Output nothing but the lines from the beginning of the listing below through the line containing "that identifies the", exactly as they stand, without pictures.

Source material
[Start of Attachment]

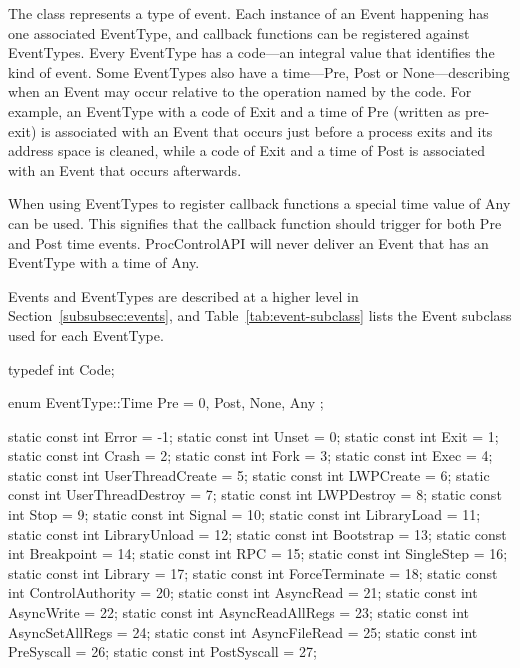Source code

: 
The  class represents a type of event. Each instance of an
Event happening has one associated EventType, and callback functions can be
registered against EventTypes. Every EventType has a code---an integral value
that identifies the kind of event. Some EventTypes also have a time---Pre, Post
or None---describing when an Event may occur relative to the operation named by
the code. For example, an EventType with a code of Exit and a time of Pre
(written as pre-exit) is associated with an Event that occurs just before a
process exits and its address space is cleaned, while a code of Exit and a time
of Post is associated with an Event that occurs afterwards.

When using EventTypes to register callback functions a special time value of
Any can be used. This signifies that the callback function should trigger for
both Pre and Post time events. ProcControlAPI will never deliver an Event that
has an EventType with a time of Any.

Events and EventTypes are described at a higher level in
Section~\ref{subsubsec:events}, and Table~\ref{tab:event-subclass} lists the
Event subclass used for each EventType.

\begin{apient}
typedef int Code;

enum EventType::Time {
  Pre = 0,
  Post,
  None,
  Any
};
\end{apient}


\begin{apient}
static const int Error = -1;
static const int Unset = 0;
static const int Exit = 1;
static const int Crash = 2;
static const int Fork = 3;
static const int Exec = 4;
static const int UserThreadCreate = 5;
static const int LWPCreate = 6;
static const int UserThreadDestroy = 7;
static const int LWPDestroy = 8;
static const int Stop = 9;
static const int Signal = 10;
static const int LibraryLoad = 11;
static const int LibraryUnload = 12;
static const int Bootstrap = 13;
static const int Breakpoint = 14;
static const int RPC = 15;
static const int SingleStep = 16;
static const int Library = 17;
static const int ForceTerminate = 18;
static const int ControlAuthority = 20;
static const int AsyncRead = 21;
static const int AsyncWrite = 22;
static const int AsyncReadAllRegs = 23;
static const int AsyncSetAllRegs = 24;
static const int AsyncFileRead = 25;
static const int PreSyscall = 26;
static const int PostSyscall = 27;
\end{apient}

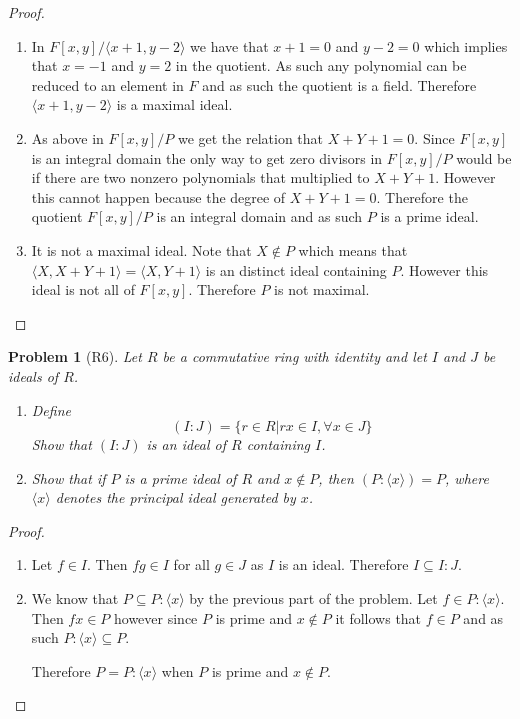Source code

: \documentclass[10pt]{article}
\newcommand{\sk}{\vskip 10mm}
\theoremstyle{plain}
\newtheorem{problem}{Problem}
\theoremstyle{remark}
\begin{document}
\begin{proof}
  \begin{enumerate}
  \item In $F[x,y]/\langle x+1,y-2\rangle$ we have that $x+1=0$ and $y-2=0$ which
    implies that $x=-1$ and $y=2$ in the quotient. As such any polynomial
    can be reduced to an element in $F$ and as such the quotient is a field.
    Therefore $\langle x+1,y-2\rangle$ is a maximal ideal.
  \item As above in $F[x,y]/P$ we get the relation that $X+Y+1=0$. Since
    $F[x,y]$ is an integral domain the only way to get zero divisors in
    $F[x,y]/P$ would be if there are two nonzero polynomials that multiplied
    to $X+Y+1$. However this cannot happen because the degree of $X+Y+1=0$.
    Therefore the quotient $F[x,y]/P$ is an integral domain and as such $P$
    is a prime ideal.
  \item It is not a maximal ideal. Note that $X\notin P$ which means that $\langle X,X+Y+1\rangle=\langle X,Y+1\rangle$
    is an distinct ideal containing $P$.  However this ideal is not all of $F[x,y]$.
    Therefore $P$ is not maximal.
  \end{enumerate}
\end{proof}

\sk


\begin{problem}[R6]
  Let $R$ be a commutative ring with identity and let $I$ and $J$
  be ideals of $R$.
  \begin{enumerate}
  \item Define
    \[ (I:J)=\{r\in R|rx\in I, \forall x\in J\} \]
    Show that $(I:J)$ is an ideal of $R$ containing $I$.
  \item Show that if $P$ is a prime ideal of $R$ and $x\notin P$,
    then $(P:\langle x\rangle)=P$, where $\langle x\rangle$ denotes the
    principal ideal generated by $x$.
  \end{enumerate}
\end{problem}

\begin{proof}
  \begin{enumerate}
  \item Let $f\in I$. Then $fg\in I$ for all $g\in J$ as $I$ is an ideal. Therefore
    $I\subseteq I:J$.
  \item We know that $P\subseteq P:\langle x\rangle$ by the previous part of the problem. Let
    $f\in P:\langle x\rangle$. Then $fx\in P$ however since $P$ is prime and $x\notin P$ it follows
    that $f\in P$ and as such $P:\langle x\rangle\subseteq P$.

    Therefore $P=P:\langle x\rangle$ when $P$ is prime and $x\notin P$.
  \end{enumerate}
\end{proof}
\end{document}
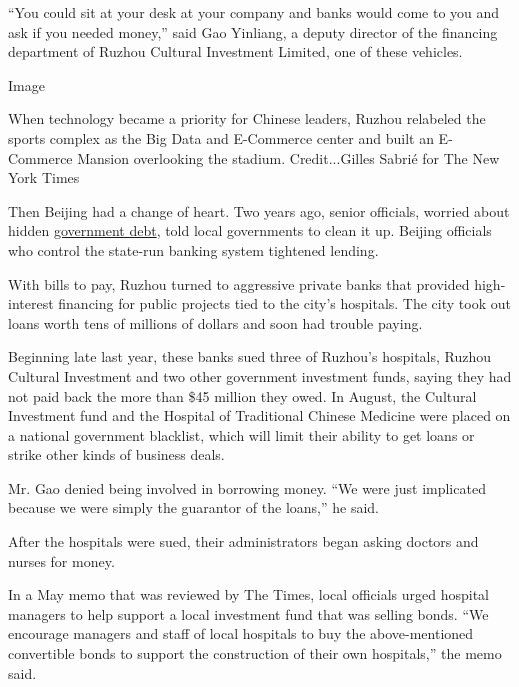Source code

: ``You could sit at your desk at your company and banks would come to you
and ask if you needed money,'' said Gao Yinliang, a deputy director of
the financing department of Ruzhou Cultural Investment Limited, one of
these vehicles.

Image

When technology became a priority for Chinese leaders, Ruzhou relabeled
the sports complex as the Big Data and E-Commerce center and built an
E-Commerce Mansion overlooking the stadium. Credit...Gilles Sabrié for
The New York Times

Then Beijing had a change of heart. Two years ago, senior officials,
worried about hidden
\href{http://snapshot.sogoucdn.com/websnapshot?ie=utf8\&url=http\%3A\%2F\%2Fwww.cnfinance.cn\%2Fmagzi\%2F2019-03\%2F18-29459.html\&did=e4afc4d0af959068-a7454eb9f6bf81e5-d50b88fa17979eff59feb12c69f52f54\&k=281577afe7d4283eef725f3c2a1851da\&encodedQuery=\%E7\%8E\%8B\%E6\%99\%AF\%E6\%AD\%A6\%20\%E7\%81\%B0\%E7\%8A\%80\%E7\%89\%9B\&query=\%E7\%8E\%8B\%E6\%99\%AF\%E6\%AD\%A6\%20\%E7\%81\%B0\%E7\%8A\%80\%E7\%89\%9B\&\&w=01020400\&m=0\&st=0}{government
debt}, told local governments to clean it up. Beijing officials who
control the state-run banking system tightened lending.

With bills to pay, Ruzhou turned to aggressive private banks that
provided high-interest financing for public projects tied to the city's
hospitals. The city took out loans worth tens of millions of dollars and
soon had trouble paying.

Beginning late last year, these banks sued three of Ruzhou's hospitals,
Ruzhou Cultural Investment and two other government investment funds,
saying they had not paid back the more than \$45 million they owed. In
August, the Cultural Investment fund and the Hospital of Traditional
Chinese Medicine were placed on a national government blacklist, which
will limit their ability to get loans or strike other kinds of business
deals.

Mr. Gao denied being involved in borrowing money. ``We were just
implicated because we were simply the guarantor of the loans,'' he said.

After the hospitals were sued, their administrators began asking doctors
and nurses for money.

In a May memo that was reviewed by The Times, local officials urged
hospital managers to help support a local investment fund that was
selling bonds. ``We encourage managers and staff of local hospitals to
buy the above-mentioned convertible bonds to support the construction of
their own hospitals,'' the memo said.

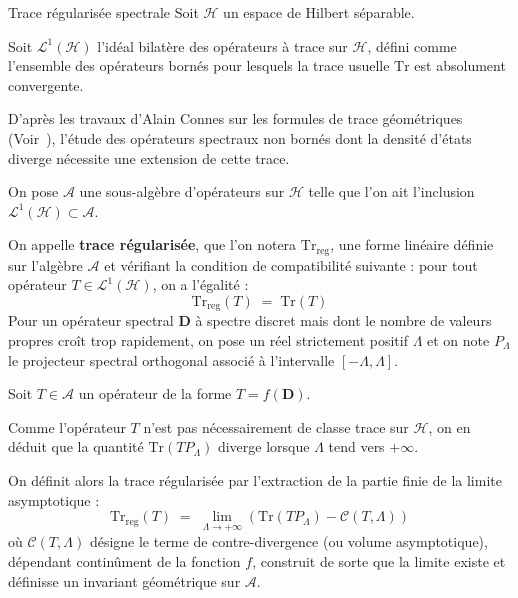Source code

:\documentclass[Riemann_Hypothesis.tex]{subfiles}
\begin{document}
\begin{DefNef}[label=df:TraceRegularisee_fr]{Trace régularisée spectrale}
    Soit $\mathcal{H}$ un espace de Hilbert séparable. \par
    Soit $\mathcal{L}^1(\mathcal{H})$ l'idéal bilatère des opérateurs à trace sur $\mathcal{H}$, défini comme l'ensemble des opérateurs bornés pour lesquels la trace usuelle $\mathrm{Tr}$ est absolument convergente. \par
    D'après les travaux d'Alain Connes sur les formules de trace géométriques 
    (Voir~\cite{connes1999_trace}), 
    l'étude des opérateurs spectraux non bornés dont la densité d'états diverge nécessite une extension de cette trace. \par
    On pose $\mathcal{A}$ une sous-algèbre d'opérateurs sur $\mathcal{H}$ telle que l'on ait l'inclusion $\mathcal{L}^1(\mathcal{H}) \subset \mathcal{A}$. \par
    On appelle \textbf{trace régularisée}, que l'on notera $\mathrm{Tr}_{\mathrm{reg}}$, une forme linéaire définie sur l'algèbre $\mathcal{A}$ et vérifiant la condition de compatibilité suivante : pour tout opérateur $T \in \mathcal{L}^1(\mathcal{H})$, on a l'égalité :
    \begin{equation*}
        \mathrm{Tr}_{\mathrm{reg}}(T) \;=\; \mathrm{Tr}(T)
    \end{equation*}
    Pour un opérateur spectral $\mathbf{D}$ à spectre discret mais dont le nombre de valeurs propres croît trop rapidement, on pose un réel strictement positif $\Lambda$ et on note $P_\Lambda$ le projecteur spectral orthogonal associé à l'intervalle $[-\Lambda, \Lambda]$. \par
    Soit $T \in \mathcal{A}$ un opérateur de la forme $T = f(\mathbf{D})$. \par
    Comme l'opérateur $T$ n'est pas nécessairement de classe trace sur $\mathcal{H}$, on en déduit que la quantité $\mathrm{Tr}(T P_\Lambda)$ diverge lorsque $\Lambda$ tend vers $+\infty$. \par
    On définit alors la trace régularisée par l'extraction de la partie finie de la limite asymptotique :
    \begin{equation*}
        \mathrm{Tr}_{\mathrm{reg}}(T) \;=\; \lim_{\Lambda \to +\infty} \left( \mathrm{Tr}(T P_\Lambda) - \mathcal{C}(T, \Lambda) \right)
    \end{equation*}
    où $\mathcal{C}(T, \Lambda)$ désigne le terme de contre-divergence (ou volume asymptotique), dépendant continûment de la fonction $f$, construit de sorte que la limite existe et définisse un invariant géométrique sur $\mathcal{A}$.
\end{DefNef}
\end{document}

[End of Attachment]

Solution for this exercise
Source code

: 
The  class represents a type of event. Each instance of an
Event happening has one associated EventType, and callback functions can be
registered against EventTypes. Every EventType has a code---an integral value
that identifies the kind of event. Some EventTypes also have a time---Pre, Post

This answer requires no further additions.